Thursday, September 4, 2008


i've been thinking a bit about these colored brace widgets and i think they are morphisms. No, clearly, they are morphisms; but, what are the types? Could the colors be the types? Or could types be derived from colors? This is the sort of interpretation i am thinking of.

  • {s| e1,...,en |t} |-> e1 *_st ... *_st en : T(s) -> T(t)
  • {s||s} |-> id: T(s) -> T(s)

Note, that independently of whether an interpretation like this can be made to go through, the previous notions raise a very interesting question for infinitary compositions of morphisms. What is a good language for describing such? Can a comprehension notation serve that purpose?

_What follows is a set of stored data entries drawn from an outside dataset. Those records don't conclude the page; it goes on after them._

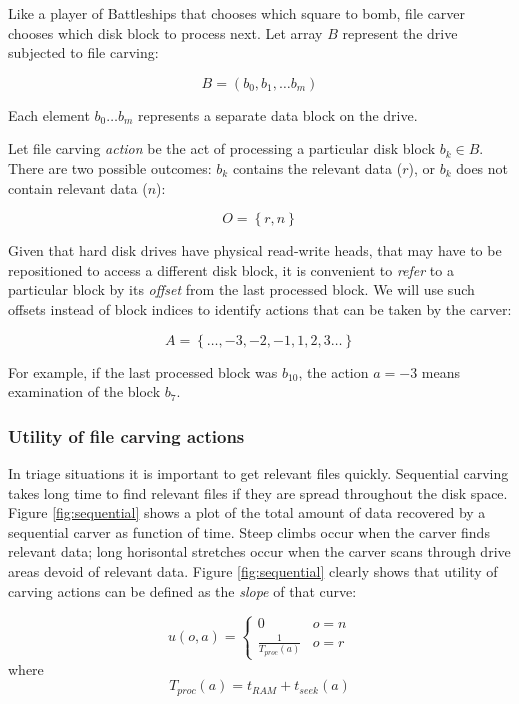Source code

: \documentclass[final,5p,times,twocolumn,authoryear]{elsarticle}
\begin{document}
Like a player of Battleships that chooses which square to bomb, file carver chooses which disk block to process next. Let array $B$ represent the drive subjected to file carving:

\begin{equation}
B=\left(b_0,b_1,\dots b_m \right)
\end{equation}

Each element $b_0 \dots b_m$ represents a separate data block on the drive. 

Let file carving \emph{action} be the act of processing a particular disk block $b_k \in B$. There are two possible outcomes: $b_k$ contains the relevant data ($r$), or $b_k$ does not contain relevant data ($n$):

\begin{equation}
O=\left\{r,n\right\}
\end{equation}

Given that hard disk drives have physical read-write heads, that may have to be repositioned to access a different disk block, it is convenient to \emph{refer} to a particular block by its \emph{offset} from the last processed block. We will use such offsets instead of block indices to identify actions that can be taken by the carver:

\begin{equation}
A=\left\{\dots,-3,-2,-1,1,2,3\dots\right\}
\end{equation}

For example, if the last processed block was $b_{10}$, the action $a=-3$ means examination of the block $b_7$. 

\subsubsection{Utility of file carving actions}
\label{utility-of-carving}

In triage situations it is important to get relevant files quickly. Sequential carving takes long time to find relevant files if they are spread throughout the disk space. Figure \ref{fig:sequential} shows a plot of the total amount of data recovered by a sequential carver as function of time. Steep climbs occur when the carver finds relevant data; long horisontal stretches occur when the carver scans through drive areas devoid of relevant data. Figure \ref{fig:sequential} clearly shows that utility of carving actions can be defined as the \emph{slope} of that curve:

\begin{equation}
\label{eqn:utility-def}
u(o,a)=\begin{cases} 
      0 & o = n \\
      \frac{1}{T_{proc}(a)} & o = r 
   \end{cases}
\end{equation}
where
\begin{equation}
T_{proc}(a) = t_{RAM} + t_{seek}(a)
\end{equation}
\end{document}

Oh, and the nesting... could these be cells? i'm not sure, yet. To make the cell interpretation work it would seem that cell degree (0-cell, 1-cell, 2-cell, ... ) is not a fixed thing because of phenomena like
  • {s| ..., {u| ..., {s| ... |t}, ... |v}, ... |t}
but maybe i'm not thinking clearly about the structure. Again, though, that raises an interesting question about categorical 'views'. In one category certain structures are morphisms -- while in others the 'same' structure are objects. Does such a view-like notion work for cell degree? Is cell degree a relative role? Can that idea be made to work?

1 comment:

leithaus said...

A categories list participant emailed me with the suggestion that limits might provide a language for infinitary compositions. Limits, however, do not always exist, while the infinitary compositions will. They capture different notions.